**EXCERPTED RECORDS:**
* * *

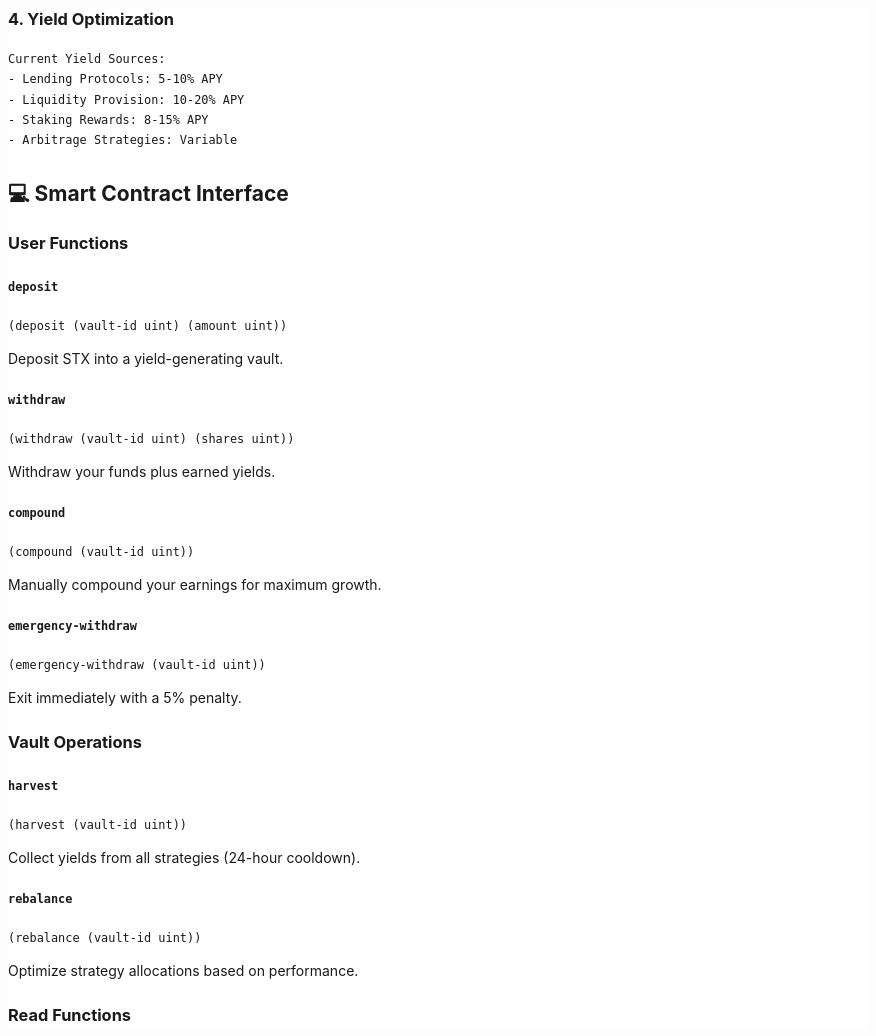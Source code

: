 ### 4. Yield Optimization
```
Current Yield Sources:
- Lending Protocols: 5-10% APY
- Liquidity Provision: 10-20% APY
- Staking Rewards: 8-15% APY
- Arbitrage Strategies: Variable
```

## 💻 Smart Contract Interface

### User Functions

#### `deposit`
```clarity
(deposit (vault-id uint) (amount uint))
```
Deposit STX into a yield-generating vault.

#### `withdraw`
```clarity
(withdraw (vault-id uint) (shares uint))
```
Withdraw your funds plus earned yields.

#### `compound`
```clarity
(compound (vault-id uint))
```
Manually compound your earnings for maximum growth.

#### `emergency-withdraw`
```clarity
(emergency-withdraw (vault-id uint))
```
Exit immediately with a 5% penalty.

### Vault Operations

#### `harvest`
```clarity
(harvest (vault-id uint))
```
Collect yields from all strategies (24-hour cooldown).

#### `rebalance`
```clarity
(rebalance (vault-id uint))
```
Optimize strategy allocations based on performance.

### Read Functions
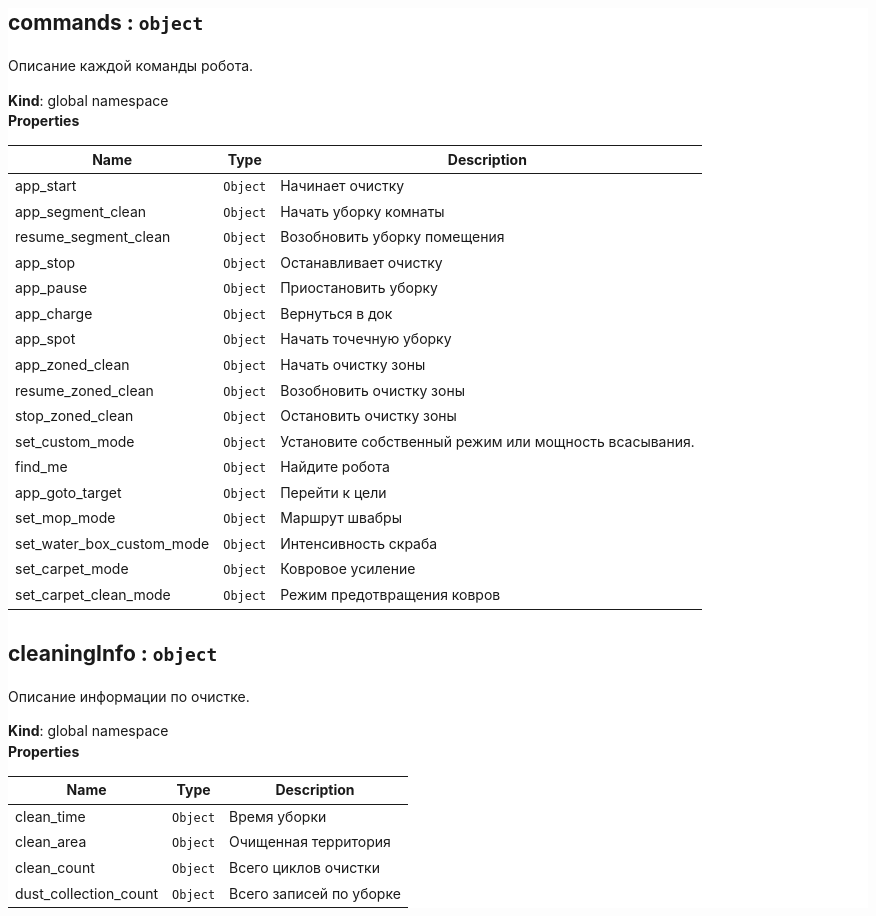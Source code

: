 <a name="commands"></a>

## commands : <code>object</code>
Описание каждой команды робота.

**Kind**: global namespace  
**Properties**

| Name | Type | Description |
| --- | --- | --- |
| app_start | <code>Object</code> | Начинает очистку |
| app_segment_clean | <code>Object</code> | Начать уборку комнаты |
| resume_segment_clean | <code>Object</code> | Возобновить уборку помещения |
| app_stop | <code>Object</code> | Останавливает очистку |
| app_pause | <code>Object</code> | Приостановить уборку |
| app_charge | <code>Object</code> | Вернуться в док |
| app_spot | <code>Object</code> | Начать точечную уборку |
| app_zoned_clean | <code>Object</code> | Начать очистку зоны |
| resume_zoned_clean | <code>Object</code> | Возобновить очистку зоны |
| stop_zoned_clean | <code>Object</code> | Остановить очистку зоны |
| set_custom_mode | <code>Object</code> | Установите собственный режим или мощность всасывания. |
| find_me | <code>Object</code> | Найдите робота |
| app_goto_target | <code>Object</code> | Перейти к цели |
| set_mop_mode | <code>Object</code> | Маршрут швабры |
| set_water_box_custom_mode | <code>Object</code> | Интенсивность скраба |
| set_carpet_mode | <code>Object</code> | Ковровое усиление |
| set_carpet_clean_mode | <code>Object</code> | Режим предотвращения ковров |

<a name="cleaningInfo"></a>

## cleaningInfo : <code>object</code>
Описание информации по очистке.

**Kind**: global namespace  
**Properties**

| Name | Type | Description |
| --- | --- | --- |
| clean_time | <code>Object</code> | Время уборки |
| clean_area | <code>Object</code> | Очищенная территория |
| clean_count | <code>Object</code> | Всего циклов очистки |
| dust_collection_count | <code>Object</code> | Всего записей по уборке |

* * *

**GOAL OF THE EXERCISE:** Keep only the lines of the listing that contain the word "Возобновить", and copy them.

**PROBLEM SOLUTION:**
| resume_segment_clean | <code>Object</code> | Возобновить уборку помещения |
| resume_zoned_clean | <code>Object</code> | Возобновить очистку зоны |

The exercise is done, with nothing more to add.